I even resorted to pole dancing with the street sign. I have an extra $20 now because I think people were paying me to leave.
Is it bad that now when i read ingredients in the food I eat i only read it as shrooms instead of mushrooms ?
The words "my birth control fell out" should never be spoken
So, Southern Comfort will donate 25 cents for every bottle sold towards Gulf Coast Relief... Can we save the wetlands through my alcoholism?
Never visiting again. You guys drink like immortals
I left a care package of Jack Daniel's, pancake mix and porn in your apartment. Merry fucking Christmas.
Dont worry about getting me anything... Just put a bow on your ass.
Deal.
Only thing worse than going to work with a hangover is going to work with a hangover then realizing that u don't have to work that day
Brandon's Recipe: two parts cocoa, one part sugar, one part milk, two parts four, 378 parts paranoia. Thanks for the fucking brownies, bitch.
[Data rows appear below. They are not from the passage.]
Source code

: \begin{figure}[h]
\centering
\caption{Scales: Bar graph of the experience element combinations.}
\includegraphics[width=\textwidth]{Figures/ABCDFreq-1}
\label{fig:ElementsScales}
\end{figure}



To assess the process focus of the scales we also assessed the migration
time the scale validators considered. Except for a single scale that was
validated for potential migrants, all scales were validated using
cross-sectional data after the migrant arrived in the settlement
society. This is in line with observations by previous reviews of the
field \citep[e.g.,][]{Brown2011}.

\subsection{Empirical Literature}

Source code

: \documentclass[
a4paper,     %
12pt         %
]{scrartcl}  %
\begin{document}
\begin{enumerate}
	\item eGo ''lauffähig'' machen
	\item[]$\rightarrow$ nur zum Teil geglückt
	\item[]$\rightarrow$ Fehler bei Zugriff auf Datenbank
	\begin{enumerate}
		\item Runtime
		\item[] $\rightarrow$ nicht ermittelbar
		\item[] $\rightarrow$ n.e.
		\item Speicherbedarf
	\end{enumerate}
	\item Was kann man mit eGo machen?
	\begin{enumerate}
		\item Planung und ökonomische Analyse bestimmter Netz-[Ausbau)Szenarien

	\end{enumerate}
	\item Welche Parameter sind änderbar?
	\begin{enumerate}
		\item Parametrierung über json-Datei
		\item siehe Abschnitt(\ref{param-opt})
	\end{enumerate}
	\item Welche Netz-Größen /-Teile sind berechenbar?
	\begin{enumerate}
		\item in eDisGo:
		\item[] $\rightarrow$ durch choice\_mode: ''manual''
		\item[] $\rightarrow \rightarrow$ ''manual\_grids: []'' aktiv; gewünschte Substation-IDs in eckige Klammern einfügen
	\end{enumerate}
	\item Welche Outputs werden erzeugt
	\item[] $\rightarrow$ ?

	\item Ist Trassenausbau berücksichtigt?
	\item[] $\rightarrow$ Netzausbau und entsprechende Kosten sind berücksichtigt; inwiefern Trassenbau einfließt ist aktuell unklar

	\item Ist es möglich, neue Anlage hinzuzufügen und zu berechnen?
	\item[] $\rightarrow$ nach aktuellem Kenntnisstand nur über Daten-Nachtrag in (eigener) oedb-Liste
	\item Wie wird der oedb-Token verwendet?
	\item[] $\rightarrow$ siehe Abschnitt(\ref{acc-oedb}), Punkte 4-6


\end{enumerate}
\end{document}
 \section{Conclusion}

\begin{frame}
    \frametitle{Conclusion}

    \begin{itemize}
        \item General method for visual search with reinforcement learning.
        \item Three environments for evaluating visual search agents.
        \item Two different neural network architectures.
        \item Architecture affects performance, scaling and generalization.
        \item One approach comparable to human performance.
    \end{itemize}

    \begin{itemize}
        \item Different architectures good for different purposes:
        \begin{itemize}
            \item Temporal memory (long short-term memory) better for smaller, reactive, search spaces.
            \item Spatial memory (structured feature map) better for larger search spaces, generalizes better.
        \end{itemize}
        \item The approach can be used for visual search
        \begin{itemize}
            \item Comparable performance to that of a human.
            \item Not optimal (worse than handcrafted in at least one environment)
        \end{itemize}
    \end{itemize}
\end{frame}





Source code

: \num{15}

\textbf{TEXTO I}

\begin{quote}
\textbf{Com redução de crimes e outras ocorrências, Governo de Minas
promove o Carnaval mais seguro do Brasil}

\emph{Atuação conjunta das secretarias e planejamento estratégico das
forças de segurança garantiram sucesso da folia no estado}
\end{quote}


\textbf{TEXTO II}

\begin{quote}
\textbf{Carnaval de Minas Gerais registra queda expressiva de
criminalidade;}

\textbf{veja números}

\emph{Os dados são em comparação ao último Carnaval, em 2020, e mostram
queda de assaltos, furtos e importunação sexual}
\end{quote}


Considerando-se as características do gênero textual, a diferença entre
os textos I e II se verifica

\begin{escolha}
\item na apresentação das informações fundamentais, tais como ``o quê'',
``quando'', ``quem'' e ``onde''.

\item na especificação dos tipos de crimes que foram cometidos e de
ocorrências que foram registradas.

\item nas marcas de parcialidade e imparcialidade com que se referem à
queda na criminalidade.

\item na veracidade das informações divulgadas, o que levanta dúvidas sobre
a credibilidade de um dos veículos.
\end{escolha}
I paused the movie when the delivery guys arrived, and while they were assembling the bed, one of the guys pointed to the tv and said "why so serious?" And it made the whole experience happy.
Cuz I feel like I ate the whole candy isle at 7/11 last night and chased it with rum
You pretty much did tho
I feel like your dick pick is everywhere. Never have I needed to be so careful when posting pictures.
I made him fuck me with my coat zipped up and a unicorn mask on. That level of drunk sex. Weird and creepy yet highly satisfying.
Do you know anyone else that comes home with unexplainable injuries as many nights a week as we do?
I was very impressed with his ability to carry on a conversation with his friends sitting in the front seat with his hand in my pants, getting a hand job, stoned, with a cigarette in his mouth. I think he's a keeper.